CVE-2015-7861

Vulnerability

CVE-2015-7861 is a command injection vulnerability in the agent component of Accelerite Radia Client Automation (formerly HP Client Automation) prior to version 9.1 [1][2]. The flaw exists within the agent's handling of commands, allowing an attacker to send arbitrary commands without any authentication [1]. The vulnerability affects the Role-Based Access and Remote Notify features [2].

Exploitation

An unauthenticated remote attacker can exploit this vulnerability by sending specially crafted commands to the vulnerable agent over the network [1]. No user interaction or prior access is required.
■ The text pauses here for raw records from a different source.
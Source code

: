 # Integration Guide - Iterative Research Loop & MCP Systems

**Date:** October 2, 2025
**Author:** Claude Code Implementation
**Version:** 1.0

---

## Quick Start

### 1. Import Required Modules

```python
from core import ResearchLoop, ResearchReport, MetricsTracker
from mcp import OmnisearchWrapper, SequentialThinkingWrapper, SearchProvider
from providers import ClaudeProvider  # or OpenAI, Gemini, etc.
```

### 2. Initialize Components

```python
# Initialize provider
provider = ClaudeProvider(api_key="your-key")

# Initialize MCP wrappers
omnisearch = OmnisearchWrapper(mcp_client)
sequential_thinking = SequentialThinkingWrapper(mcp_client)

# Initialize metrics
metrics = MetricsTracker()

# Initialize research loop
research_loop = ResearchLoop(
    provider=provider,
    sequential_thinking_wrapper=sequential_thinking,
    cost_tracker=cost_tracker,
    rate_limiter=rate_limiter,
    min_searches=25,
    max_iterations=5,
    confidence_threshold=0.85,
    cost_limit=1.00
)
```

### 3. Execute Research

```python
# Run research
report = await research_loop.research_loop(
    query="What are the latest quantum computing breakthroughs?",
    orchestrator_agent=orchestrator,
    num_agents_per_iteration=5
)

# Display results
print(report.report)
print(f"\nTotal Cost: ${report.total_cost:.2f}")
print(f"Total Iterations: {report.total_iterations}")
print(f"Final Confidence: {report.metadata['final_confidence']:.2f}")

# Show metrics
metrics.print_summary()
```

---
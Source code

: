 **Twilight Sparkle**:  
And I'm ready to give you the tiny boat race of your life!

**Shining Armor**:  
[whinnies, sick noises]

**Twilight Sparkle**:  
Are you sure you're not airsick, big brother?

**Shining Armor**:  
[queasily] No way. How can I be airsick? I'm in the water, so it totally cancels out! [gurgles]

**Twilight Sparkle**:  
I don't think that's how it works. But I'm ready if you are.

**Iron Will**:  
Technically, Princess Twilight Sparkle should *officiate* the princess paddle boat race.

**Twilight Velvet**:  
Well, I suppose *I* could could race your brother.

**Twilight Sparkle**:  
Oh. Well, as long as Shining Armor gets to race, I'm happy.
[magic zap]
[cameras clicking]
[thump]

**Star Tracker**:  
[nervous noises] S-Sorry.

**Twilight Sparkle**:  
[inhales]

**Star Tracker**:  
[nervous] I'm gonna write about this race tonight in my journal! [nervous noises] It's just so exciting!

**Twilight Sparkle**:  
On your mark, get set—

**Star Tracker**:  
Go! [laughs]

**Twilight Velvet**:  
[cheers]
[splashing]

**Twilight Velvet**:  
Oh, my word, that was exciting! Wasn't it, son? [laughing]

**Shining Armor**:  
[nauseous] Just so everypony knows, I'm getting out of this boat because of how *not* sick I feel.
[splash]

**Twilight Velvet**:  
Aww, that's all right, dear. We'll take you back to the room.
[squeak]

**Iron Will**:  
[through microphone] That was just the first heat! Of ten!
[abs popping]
The attacker simply needs network connectivity to the target system running the affected agent [2].

Impact

Successful exploitation allows the attacker to execute arbitrary code with SYSTEM privileges on the target system [1][2]. This results in complete compromise of confidentiality, integrity, and availability of the affected host.

Mitigation

Accelerite released a hotfix and advisory for this issue [2]. The fix is included in Radia Client Automation version 9.1 and later [2]. Organizations should update to the latest version or apply the hotfix provided by Accelerite. If upgrading is not immediately possible, network segmentation and firewalling should be used to restrict access to the agent port from untrusted networks [1][2].